# WORK REQUIRED:
Beginning with the line that holds "## Project history" in the data below, give again every line through the one that holds "- [Route View](http://routeview.org/VirtualRide/)", exactly as written.

(Extracted records)
—————
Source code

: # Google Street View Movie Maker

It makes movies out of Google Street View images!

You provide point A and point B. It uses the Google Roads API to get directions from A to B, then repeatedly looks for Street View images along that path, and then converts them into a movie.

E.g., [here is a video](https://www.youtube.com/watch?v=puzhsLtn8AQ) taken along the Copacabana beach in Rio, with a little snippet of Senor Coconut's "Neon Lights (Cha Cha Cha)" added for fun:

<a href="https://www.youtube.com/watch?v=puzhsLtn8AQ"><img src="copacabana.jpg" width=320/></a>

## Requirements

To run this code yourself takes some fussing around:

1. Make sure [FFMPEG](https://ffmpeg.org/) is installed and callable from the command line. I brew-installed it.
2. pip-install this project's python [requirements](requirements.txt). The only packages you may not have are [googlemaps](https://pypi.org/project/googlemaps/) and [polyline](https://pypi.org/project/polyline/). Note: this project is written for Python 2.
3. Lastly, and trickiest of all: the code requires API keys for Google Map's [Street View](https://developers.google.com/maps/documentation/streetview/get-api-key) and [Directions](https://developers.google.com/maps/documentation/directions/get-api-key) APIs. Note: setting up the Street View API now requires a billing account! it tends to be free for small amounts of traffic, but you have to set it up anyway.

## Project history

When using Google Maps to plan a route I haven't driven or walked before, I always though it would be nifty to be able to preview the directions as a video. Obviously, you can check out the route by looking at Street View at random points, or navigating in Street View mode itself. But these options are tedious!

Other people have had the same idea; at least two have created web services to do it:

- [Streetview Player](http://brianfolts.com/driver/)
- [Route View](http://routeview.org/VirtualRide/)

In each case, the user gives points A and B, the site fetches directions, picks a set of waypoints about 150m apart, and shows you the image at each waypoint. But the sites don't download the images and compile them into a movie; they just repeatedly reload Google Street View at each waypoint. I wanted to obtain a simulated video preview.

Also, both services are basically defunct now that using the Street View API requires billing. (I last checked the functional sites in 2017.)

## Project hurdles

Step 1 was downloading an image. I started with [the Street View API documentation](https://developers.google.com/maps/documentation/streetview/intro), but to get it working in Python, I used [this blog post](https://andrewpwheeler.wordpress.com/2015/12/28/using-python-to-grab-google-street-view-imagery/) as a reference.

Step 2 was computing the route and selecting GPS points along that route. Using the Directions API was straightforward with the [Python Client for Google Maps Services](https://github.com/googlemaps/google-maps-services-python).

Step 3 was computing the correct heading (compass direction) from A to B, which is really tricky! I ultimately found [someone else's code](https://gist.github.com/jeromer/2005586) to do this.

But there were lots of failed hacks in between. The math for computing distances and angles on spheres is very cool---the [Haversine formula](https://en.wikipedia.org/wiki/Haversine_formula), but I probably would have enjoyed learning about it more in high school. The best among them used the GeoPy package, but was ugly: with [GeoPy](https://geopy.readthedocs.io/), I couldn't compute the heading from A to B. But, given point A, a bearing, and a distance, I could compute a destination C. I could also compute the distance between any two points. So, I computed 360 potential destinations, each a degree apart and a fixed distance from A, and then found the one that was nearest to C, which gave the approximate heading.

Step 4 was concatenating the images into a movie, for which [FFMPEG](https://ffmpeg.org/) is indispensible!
—————
# EXERCISE SOLUTION:
## Project history

When using Google Maps to plan a route I haven't driven or walked before, I always though it would be nifty to be able to preview the directions as a video. Obviously, you can check out the route by looking at Street View at random points, or navigating in Street View mode itself. But these options are tedious!

Other people have had the same idea; at least two have created web services to do it:

- [Streetview Player](http://brianfolts.com/driver/)
- [Route View](http://routeview.org/VirtualRide/)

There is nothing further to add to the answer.